A l'abri de rien - Olivier Adam
Marie est maman de deux enfants, Lise et Lucas, mariée à Stéphane, chauffeur de bus. C'est son amour de jeune fille, à deux la vie n'a pas toujours été rose mais ils ont réussi à se construire un petit nid douillet, avec cette envie d'y croire.
Ils ont choisi ce pavillon dans un lotissement entouré de voisins, jeunes comme eux, menant la même existence. Un bon départ, pense-t-elle. Mais très vite Marie est anéantie par le néant de son existence. Elle ne travaille plus, elle a perdu son job de caissière au supermarché, elle sombre dans la neurasthénie, n'a plus le goût de son quotidien, tout juste conduit-elle ses enfants à l'école.
Tout glisse, tout lui est insensible.
Et puis un jour, elle est face à la misère des "kosovars", les réfugiés pétris de froid, de faim et de peur dans les rues de la ville, attendant un sauf-conduit pour s'échapper et rejoindre l'Angleterre. Marie s'engage auprès de bénévoles pour leur venir en aide, prenant de plus en plus d'implication dans cette voie.
A tel point que Marie finit par délaisser sa famille. Elle la met de côté, oublie ses enfants, rentre tard dans la nuit. Ce qu'elle vit auprès des clandestins lui noue le ventre, ce qu'elle comprend des autres volontaires la touche également.
Ce qui va suivre a du mal à trouver son cheminement, parce que c'est une suite précipitée de cataclysmes à petite échelle. Une chose est sûre : Marie est complètement perdue.
Parce que c'est un roman écrit par Olivier Adam, lui seul capable de me faire lire le bottin, j'ai plongé tête baissée dans ce livre. Car à vrai dire, le thème ne me plaisait pas du tout.
Mes craintes se sont confirmées au fil des pages, tant l'ambiance redoutée est là, poisseuse, encombrante, flippante et insupportable. Ce qui sauve le récit de tout abandon, c'est bien entendu qu'il soit si bien écrit. Olivier Adam a ce don pour écrire la misère, le moral à zéro, la dépression, la folie émergente et la noirceur absolue ... tout en restant saisissant. Etrangement captivant.
Lectrice inconditionnelle de l'auteur depuis des lustres, j'avais de plus une certaine curiosité de le lire dépeindre la ville où j'ai grandi. Mais quelque chose pêche. J'ai trop ressenti le dénuement et les souffrances amères des êtres qui tentent de garder la tête hors de l'eau. C'est sinistre, oui. Le reflet d'une réalité affligeante ? Plus délicat.

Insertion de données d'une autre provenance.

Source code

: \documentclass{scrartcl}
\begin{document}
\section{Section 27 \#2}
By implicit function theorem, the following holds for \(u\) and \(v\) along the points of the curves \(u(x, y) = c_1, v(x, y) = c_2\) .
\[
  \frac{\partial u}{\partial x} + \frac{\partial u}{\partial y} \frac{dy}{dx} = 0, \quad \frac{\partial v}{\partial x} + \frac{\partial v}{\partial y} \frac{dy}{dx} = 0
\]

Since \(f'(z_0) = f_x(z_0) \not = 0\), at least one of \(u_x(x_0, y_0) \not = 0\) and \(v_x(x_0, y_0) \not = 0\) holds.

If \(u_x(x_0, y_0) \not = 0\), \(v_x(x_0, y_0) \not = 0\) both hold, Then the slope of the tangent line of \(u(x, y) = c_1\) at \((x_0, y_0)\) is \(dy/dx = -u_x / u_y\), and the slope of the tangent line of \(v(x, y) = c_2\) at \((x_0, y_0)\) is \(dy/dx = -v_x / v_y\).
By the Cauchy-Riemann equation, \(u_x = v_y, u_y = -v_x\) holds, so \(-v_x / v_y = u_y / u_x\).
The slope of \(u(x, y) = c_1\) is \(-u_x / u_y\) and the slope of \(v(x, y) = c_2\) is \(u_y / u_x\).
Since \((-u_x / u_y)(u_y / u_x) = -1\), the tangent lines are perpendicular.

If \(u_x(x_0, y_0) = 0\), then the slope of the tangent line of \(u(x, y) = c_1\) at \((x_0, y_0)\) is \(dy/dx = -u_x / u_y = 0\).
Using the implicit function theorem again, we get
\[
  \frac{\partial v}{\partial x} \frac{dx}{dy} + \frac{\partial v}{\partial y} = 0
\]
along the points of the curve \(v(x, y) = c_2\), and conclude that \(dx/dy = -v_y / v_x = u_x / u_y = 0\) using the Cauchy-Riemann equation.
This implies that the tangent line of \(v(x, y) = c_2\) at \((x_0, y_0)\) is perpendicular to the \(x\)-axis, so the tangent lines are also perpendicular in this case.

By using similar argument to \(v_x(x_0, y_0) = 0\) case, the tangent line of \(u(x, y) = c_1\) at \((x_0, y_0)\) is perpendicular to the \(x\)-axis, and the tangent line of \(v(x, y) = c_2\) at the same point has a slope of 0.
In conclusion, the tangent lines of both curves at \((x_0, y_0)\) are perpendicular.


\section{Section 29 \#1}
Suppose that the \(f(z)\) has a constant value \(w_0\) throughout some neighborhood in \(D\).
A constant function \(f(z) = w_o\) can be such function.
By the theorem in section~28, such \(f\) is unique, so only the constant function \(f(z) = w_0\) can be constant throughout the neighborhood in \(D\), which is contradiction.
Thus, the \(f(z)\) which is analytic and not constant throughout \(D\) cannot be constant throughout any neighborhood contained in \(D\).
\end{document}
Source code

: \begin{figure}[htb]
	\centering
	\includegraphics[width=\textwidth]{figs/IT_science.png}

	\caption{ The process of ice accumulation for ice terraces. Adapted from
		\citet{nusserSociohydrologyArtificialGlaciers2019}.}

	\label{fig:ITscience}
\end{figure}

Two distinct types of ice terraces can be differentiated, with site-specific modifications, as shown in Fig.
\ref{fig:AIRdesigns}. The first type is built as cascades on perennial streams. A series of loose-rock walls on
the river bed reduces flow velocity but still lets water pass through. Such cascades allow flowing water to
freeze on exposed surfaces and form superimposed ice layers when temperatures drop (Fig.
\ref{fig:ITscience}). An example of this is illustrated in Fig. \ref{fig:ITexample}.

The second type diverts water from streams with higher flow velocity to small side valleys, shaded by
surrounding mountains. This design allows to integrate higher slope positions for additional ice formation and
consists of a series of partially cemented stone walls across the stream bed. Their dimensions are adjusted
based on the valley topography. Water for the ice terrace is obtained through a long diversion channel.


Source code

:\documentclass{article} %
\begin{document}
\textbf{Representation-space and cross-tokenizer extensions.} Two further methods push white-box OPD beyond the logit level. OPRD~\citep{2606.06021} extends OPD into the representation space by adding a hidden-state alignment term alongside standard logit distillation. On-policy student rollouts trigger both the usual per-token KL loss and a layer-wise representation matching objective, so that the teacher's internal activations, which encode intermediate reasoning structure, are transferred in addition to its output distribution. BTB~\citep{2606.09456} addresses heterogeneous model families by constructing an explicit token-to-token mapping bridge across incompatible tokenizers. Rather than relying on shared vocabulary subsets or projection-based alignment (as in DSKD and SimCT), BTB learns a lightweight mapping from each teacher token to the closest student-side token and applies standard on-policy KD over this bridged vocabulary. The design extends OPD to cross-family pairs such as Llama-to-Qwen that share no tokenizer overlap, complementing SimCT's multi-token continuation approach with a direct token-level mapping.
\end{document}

Je sais bien que l'auteur s'est rendu trois ans dans cette ville côtière aux portes de l'Angleterre et a pu capturer la dimension à sa juste mesure. Alors pourquoi je ne retrouve pas dans ce livre ce que je pensais connaître comme ma poche ? Du moins, ce n'est pas bien grave non plus.

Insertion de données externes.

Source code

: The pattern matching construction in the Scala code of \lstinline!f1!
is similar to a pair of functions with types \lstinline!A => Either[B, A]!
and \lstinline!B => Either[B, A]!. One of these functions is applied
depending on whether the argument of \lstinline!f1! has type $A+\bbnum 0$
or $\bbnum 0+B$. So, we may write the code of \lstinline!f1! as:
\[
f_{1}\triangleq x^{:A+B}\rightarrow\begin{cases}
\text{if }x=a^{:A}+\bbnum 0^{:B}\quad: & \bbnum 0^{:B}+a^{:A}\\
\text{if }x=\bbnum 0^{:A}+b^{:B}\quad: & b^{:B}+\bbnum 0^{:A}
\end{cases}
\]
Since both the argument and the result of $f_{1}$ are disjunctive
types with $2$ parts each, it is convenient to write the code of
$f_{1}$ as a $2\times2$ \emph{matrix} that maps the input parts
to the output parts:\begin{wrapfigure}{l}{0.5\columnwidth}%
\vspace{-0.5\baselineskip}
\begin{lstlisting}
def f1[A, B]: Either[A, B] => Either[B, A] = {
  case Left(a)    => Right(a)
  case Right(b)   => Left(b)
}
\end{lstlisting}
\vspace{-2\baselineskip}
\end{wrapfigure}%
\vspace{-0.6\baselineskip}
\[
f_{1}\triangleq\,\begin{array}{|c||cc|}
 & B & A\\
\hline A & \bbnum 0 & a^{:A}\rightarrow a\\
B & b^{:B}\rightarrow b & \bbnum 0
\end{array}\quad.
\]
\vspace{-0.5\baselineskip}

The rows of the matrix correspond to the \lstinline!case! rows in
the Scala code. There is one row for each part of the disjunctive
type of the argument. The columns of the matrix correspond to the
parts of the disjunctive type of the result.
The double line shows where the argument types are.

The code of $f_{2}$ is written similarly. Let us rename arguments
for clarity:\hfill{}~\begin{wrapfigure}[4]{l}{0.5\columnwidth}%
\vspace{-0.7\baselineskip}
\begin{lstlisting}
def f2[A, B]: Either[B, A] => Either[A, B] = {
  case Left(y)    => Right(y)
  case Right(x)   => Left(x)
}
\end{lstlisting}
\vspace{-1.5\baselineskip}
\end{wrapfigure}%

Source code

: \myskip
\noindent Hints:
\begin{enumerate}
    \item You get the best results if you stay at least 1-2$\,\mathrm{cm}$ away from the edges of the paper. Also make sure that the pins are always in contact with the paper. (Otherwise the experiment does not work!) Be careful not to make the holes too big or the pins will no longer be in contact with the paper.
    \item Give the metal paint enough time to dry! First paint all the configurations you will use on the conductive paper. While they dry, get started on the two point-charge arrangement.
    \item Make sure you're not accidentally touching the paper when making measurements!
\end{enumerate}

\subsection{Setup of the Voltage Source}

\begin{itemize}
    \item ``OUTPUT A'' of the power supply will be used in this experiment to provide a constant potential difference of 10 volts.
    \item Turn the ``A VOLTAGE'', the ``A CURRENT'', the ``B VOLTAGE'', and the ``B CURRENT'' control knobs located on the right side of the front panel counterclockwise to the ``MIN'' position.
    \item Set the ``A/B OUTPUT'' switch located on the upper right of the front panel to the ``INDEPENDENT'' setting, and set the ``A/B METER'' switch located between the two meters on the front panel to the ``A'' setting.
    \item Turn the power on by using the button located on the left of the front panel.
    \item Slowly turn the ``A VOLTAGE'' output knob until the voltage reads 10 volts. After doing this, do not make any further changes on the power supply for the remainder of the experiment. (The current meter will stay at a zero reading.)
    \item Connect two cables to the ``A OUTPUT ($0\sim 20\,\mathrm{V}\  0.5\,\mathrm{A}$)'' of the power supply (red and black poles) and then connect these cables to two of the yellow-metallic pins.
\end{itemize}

L'histoire me touche, mais elle me dérange aussi. Marie et son malaise n'ont pas su m'émouvoir, pas comme j'aurais aimé. Mais le rapport est plus vicieux, car malgré le détachement et l'agacement qu'il inspire, le monologue de Marie m'a envoûtée. J'ai été hypnotisée par son aventure, exaspérée et malmenée, pourtant la fin m'a chavirée.
Ce n'est donc pas pour moi le meilleur roman d'Olivier Adam, mais on ne peut être aveugle et sourd à ce qu'il nous raconte. Parce qu'il a le talent pour l'écrire aussi.
A voir, donc.
Editions de L'Oliver - 218 pages - En librairie le 23 Août 2007.